Terceiro, por conta de mudanças no perfil da demanda das famílias desse estrato, devido à melhoria da escolaridade, aumento de renda média e maior capacidade de consumo, as políticas sociais, incluindo as transferências de renda, perderam importância relativamente aos aspectos econômicos, conforme observado pelo cientista político Alberto Carlos Almeida.

Como resultante, os “patrocinadores” de tais políticas são menos reverenciados hoje do que foram no passado. O que significa que o famoso “legado de 12 anos do PT”, tão defendido e alardeado pelos seus adeptos, só encontrará eco nessas famílias se houver ampliação ou, no mínimo, manutenção das conquistas econômicas.

Quarto, as famílias em questão, mais vulneráveis às intempéries, sofrem pesadamente os efeitos da desastrosa política econômica do governo: disparada no custo de vida, renda real em queda, endividamento recorde e desemprego em alta. Tudo isso circundado por serviços públicos de péssima qualidade.
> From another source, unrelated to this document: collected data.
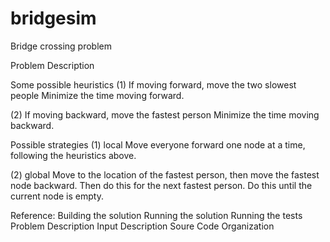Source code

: # bridgesim
Bridge crossing problem

Problem Description

Some possible heuristics
(1) If moving forward, move the two slowest people
Minimize the time moving forward.

(2) If moving backward, move the fastest person
Minimize the time moving backward.

Possible strategies
(1) local
Move everyone forward one node at a time, following the
heuristics above.

(2) global
Move to the location of the fastest person, then move
the fastest node backward. Then do this for the next
fastest person. Do this until the current node is empty.

Reference:
Building the solution
Running the solution
Running the tests
Problem Description
Input Description
Soure Code Organization


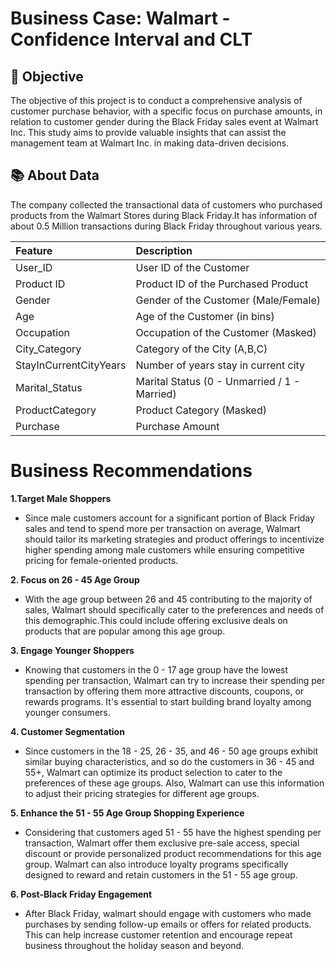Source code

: # Business Case: Walmart - Confidence Interval and CLT

## 🎯 Objective
The objective of this project is to conduct a comprehensive analysis of customer purchase behavior, with a specific focus on purchase amounts, in relation to customer gender during the Black Friday sales event at Walmart Inc. This study aims to provide valuable insights that can assist the management team at Walmart Inc. in making data-driven decisions.

## 📚 About Data
The company collected the transactional data of customers who purchased products from the Walmart Stores during Black Friday.It has information of about 0.5 Million transactions during Black Friday throughout various years.

| Feature | Description |
|:--------|:------------|
| User_ID | User ID of the Customer |
| Product ID | Product ID of the Purchased Product |
| Gender | Gender of the Customer (Male/Female) |
| Age | Age of the Customer (in bins) |
| Occupation | Occupation of the Customer (Masked) |
| City_Category | Category of the City (A,B,C) |
| StayInCurrentCityYears | 	Number of years stay in current city | 
| Marital_Status | Marital Status (0 - Unmarried / 1 - Married) | 
| ProductCategory | Product Category (Masked) | 
| Purchase | Purchase Amount |

# Business Recommendations

**1.Target Male Shoppers**
- Since male customers account for a significant portion of Black Friday sales and tend to spend more per transaction on average, Walmart should tailor its marketing strategies and product offerings to incentivize higher spending among male customers while ensuring competitive pricing for female-oriented products.

**2. Focus on 26 - 45 Age Group**
-  With the age group between 26 and 45 contributing to the majority of sales, Walmart should specifically cater to the preferences and needs of this demographic.This could include offering exclusive deals on products that are popular among this age group.

**3. Engage Younger Shoppers**
- Knowing that customers in the 0 - 17 age group have the lowest spending per transaction, Walmart can try to increase their spending per transaction by offering them more attractive discounts, coupons, or rewards programs. It's essential to start building brand loyalty among younger consumers. 

**4. Customer Segmentation**
- Since customers in the 18 - 25, 26 - 35, and 46 - 50 age groups exhibit similar buying characteristics, and so do the customers in 36 - 45 and 55+, Walmart can optimize its product selection to cater to the preferences of these age groups. Also, Walmart can use this information to adjust their pricing strategies for different age groups.

**5. Enhance the 51 - 55 Age Group Shopping Experience**
- Considering that customers aged 51 - 55 have the highest spending per transaction, Walmart offer them exclusive pre-sale access, special discount or provide personalized product recommendations for this age group. Walmart can also introduce loyalty programs specifically designed to reward and retain customers in the 51 - 55 age group. 

**6. Post-Black Friday Engagement**
- After Black Friday, walmart should engage with customers who made purchases by sending follow-up emails or offers for related products. This can help increase customer retention and encourage repeat business throughout the holiday season and beyond.
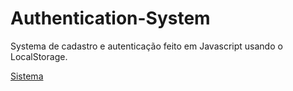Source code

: # Authentication-System

Systema de cadastro e autenticação feito em Javascript usando o LocalStorage.

[Sistema](https://henryke10x10.github.io/Authentication-System/)
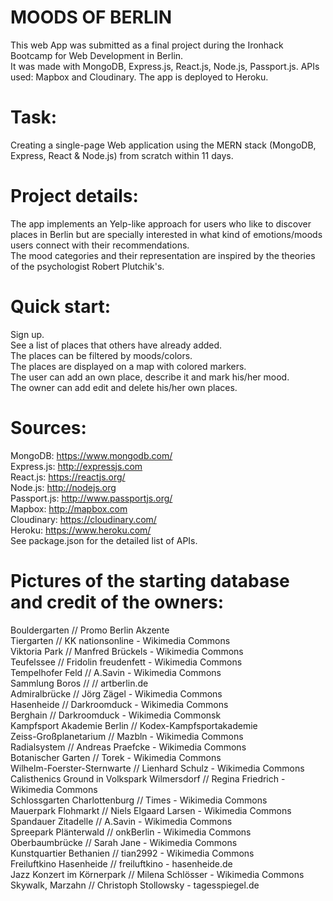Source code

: # MOODS OF BERLIN

This web App was submitted as a final project during the Ironhack Bootcamp for Web Development in Berlin.\
It was made with MongoDB, Express.js, React.js, Node.js, Passport.js. APIs used: Mapbox and Cloudinary. The app is deployed to Heroku. 

# Task:

Creating a single-page Web application using the MERN stack (MongoDB, Express, React & Node.js) from scratch within 11 days.

# Project details:

The app implements an Yelp-like approach for users who like to discover places in Berlin but are specially interested in what kind of
emotions/moods users connect with their recommendations.\
The mood categories and their representation are inspired by the theories of the psychologist Robert Plutchik's.

# Quick start:

Sign up.\
See a list of places that others have already added.\
The places can be filtered by moods/colors.\
The places are displayed on a map with colored markers.\
The user can add an own place, describe it and mark his/her mood.\
The owner can add edit and delete his/her own places.

# Sources:

MongoDB: https://www.mongodb.com/ \
Express.js: http://expressjs.com \
React.js: https://reactjs.org/ \
Node.js: http://nodejs.org \
Passport.js: http://www.passportjs.org/ \
Mapbox: http://mapbox.com \
Cloudinary: https://cloudinary.com/ \
Heroku: https://www.heroku.com/ \
See package.json for the detailed list of APIs.

# Pictures of the starting database and credit of the owners:

Bouldergarten // Promo Berlin Akzente\
Tiergarten // KK nationsonline - Wikimedia Commons\
Viktoria Park // Manfred Brückels - Wikimedia Commons\
Teufelssee // Fridolin freudenfett - Wikimedia Commons\
Tempelhofer Feld // A.Savin - Wikimedia Commons\
Sammlung Boros // // artberlin.de\
Admiralbrücke // Jörg Zägel - Wikimedia Commons\
Hasenheide // Darkroomduck - Wikimedia Commons\
Berghain // Darkroomduck - Wikimedia Commonsk\
Kampfsport Akademie Berlin // Kodex-Kampfsportakademie\
Zeiss-Großplanetarium // Mazbln - Wikimedia Commons\
Radialsystem // Andreas Praefcke - Wikimedia Commons\
Botanischer Garten // Torek  - Wikimedia Commons\
Wilhelm-Foerster-Sternwarte // Lienhard Schulz - Wikimedia Commons\
Calisthenics Ground in Volkspark Wilmersdorf // Regina Friedrich - Wikimedia Commons\
Schlossgarten Charlottenburg // Times - Wikimedia Commons\
Mauerpark Flohmarkt // Niels Elgaard Larsen - Wikimedia Commons\
Spandauer Zitadelle // A.Savin - Wikimedia Commons\
Spreepark Plänterwald // onkBerlin - Wikimedia Commons\
Oberbaumbrücke // Sarah Jane - Wikimedia Commons\
Kunstquartier Bethanien // tian2992 - Wikimedia Commons\
Freiluftkino Hasenheide // freiluftkino - hasenheide.de\
Jazz Konzert im Körnerpark // Milena Schlösser - Wikimedia Commons\
Skywalk, Marzahn // Christoph Stollowsky - tagesspiegel.de
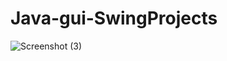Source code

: # Java-gui-SwingProjects

![Screenshot (3)](https://github.com/CHEGEBB/Java-gui-SwingProjects/assets/123733116/90c8f8e6-450b-4a3e-b884-fa4b097c2b1b)
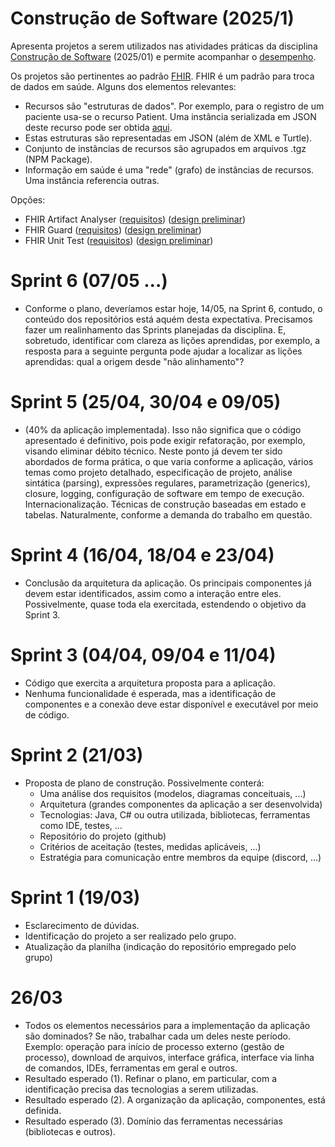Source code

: # Construção de Software (2025/1)

Apresenta projetos a serem utilizados nas atividades práticas da disciplina [Construção de Software](docs/plano-construcao-2025-01.pdf) (2025/01)
e permite acompanhar o [desempenho](https://docs.google.com/spreadsheets/d/1I3StF95ieTRd_je2aaprwDr5gfE4BAmdifdjKdcDRBA/edit?usp=sharing).

Os projetos são pertinentes
ao padrão [FHIR](https://hl7.org/fhir/R4). FHIR é um padrão para troca de dados em saúde. Alguns dos elementos relevantes:

- Recursos são "estruturas de dados". Por exemplo, para o registro de um paciente usa-se o recurso Patient. Uma instância serializada em JSON deste recurso pode ser obtida [aqui](https://www.hl7.org/fhir/R4/patient-example.json.html).
- Estas estruturas são representadas em JSON (além de XML e Turtle).
- Conjunto de instâncias de recursos são agrupados em arquivos .tgz (NPM Package).
- Informação em saúde é uma "rede" (grafo) de instâncias de recursos. Uma instância referencia outras. 

Opções:

- FHIR Artifact Analyser ([requisitos](docs/faa.md)) ([design preliminar](docs/faa-design.md))
- FHIR Guard ([requisitos](docs/fg.md)) ([design preliminar](docs/fg-design.md))
- FHIR Unit Test ([requisitos](docs/fut.md)) ([design preliminar](docs/fut-design.md))

# Sprint 6 (07/05 ...)

- Conforme o plano, deveríamos estar hoje, 14/05, na Sprint 6, contudo, o conteúdo dos
repositórios está aquém desta expectativa. Precisamos fazer um realinhamento das
Sprints planejadas da disciplina. E, sobretudo, identificar com clareza as lições
aprendidas, por exemplo, a resposta para a seguinte pergunta pode ajudar a localizar
as lições aprendidas: qual a origem desde "não alinhamento"?

# Sprint 5 (25/04, 30/04 e 09/05)
- (40% da aplicação implementada). Isso não significa
que o código apresentado é definitivo, pois pode exigir
refatoração, por exemplo, visando eliminar débito técnico.
Neste ponto já devem ter sido abordados de forma prática, o
que varia conforme a aplicação, vários temas como projeto
detalhado, especificação de projeto, análise sintática (parsing),
expressões regulares, parametrização (generics), closure,
logging, configuração de software em tempo de execução.
Internacionalização. Técnicas de construção baseadas em
estado e tabelas. Naturalmente, conforme a demanda do trabalho em questão. 

# Sprint 4 (16/04, 18/04 e 23/04)

- Conclusão da arquitetura da aplicação. Os principais 
componentes já devem estar identificados, assim como a 
interação entre eles. Possivelmente, quase toda ela exercitada,
estendendo o objetivo da Sprint 3.

# Sprint 3 (04/04, 09/04 e 11/04)
- Código que exercita a arquitetura proposta para a aplicação.
- Nenhuma funcionalidade é esperada, mas a identificação de componentes e a conexão deve estar disponível e executável por meio de código.

# Sprint 2 (21/03)
- Proposta de plano de construção. Possivelmente conterá:
  - Uma análise dos requisitos (modelos, diagramas conceituais, ...)
  - Arquitetura (grandes componentes da aplicação a ser desenvolvida)
  - Tecnologias: Java, C# ou outra utilizada, bibliotecas, ferramentas como IDE, testes, ...
  - Repositório do projeto (github)
  - Critérios de aceitação (testes, medidas aplicáveis, ...)
  - Estratégia para comunicação entre membros da equipe (discord, ...)

# Sprint 1 (19/03)
- Esclarecimento de dúvidas.
- Identificação do projeto a ser realizado pelo grupo.
- Atualização da planilha (indicação do repositório empregado pelo grupo)

# 26/03
- Todos os elementos necessários para a implementação da aplicação são dominados? Se não,
trabalhar cada um deles neste período. Exemplo: operação para início de processo externo (gestão de processo), download de arquivos, interface gráfica, interface via linha de comandos, IDEs, ferramentas em geral e outros.
- Resultado esperado (1). Refinar o plano, em particular, com a identificação precisa das tecnologias a serem utilizadas.
- Resultado esperado (2). A organização da aplicação, componentes, está definida.
- Resultado esperado (3). Domínio das ferramentas necessárias (bibliotecas e outros).

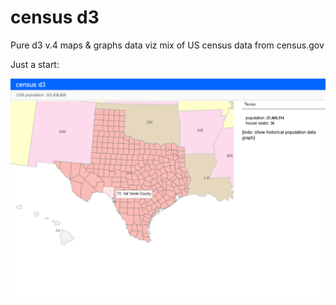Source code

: # census d3

Pure d3 v.4 maps & graphs data viz mix of US census data from census.gov

Just a start: 

![Alt text](https://github.com/RandomFractals/CensusD3/blob/master/screens/USMapCounties3.png?raw=true 
 "latest") 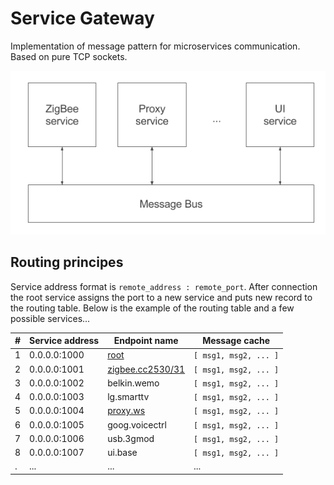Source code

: # Service Gateway
Implementation of message pattern for microservices communication. Based on pure TCP sockets.

<p align="center">
  <img src="/resources/images/message-pattern.png">
</p>

## Routing principes

Service address format is `remote_address : remote_port`. After connection the root service assigns the port to a new service and puts new record to the routing table. Below is the example of the routing table and a few possible services...

| # | Service address | Endpoint name    | Message cache         |
|---|-----------------|------------------|-----------------------|
| 1 | 0.0.0.0:1000    | [root](https://github.com/bigsens-iot/bigsens-service-gateway/tree/master/lib/services/root-service) | `[ msg1, msg2, ... ]` |
| 2 | 0.0.0.0:1001    | [zigbee.cc2530/31](https://github.com/bigsens-iot/zigbee-service) | `[ msg1, msg2, ... ]` |
| 3 | 0.0.0.0:1002    | belkin.wemo      | `[ msg1, msg2, ... ]` |
| 4 | 0.0.0.0:1003    | lg.smarttv       | `[ msg1, msg2, ... ]` |
| 5 | 0.0.0.0:1004    | [proxy.ws](https://github.com/bigsens-iot/bigsens-service-gateway/tree/master/lib/services/root-service) | `[ msg1, msg2, ... ]` |
| 6 | 0.0.0.0:1005    | goog.voicectrl   | `[ msg1, msg2, ... ]` |
| 7 | 0.0.0.0:1006    | usb.3gmod        | `[ msg1, msg2, ... ]` |
| 8 | 0.0.0.0:1007    | ui.base          | `[ msg1, msg2, ... ]` |
| . | ...             | ...              | ...                   |
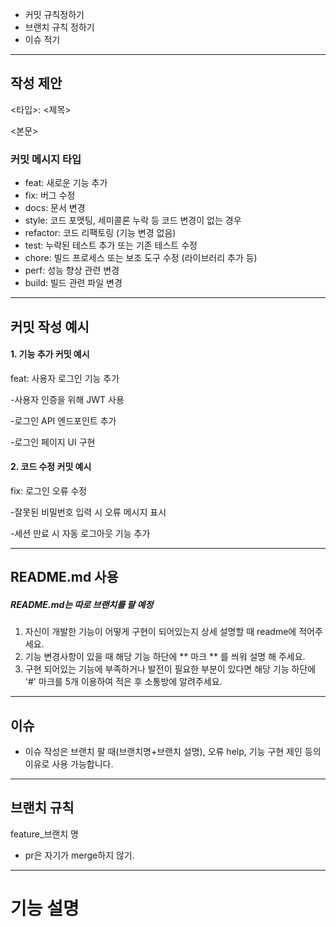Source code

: - 커밋 규칙정하기
- 브랜치 규칙 정하기
- 이슈 적기
---
## 작성 제안
<타입>: <제목>

<본문>

### 커밋 메시지 타입
- feat: 새로운 기능 추가
- fix: 버그 수정
- docs: 문서 변경
- style: 코드 포맷팅, 세미콜론 누락 등 코드 변경이 없는 경우
- refactor: 코드 리팩토링 (기능 변경 없음)
- test: 누락된 테스트 추가 또는 기존 테스트 수정
- chore: 빌드 프로세스 또는 보조 도구 수정 (라이브러리 추가 등)
- perf: 성능 향상 관련 변경
- build: 빌드 관련 파일 변경

---
## 커밋 작성 예시
#### 1.  기능 추가 커밋 예시
feat: 사용자 로그인 기능 추가

-사용자 인증을 위해 JWT 사용

-로그인 API 엔드포인트 추가

-로그인 페이지 UI 구현

#### 2. 코드 수정 커밋 예시
fix: 로그인 오류 수정

-잘못된 비밀번호 입력 시 오류 메시지 표시

-세션 만료 시 자동 로그아웃 기능 추가

---
## README.md 사용
##### README.md는 따로 브랜치를 팔 예정
1. 자신이 개발한 기능이 어떻게 구현이 되어있는지 상세 설명할 때 readme에 적어주세요.
2. 기능 변경사항이 있을 때 해당 기능 하단에 ** 마크 ** 를 씌워 설명 해 주세요.
3. 구현 되어있는 기능에 부족하거나 발전이 필요한 부분이 있다면 해당 기능 하단에 '#' 마크를 5개 이용하여 적은 후 소통방에 알려주세요.
---
## 이슈
- 이슈 작성은 브랜치 팔 때(브랜치명+브랜치 설명), 오류 help, 기능 구현 제인 등의 이유로 사용 가능합니다.
---
## 브랜치 규칙
feature_브랜치 명
- pr은 자기가 merge하지 않기.
---
# 기능 설명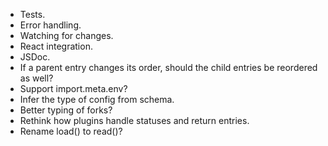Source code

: - Tests.
- Error handling.
- Watching for changes.
- React integration.
- JSDoc.
- If a parent entry changes its order, should the child entries be reordered as well?
- Support import.meta.env?
- Infer the type of config from schema.
- Better typing of forks?
- Rethink how plugins handle statuses and return entries.
- Rename load() to read()?
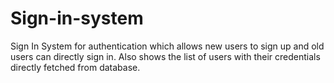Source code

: # Sign-in-system
Sign In System for authentication which allows new users to sign up  and old users can directly sign in. Also shows the list of users with their credentials directly fetched from database.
Quinto, assim como acomete atualmente toda a sociedade, a sensação crescente do grupo é de incerteza e desesperança. Além da crise econômica, magnificada pela estagflação por que passa o país, as crises ética e política se superpõem à primeira e desenham o desalentador quadro. O governo, isolado, emparedado, perdeu protagonismo para os demais poderes e se tornou incapaz de sinalizar saídas para a retomada da normalidade.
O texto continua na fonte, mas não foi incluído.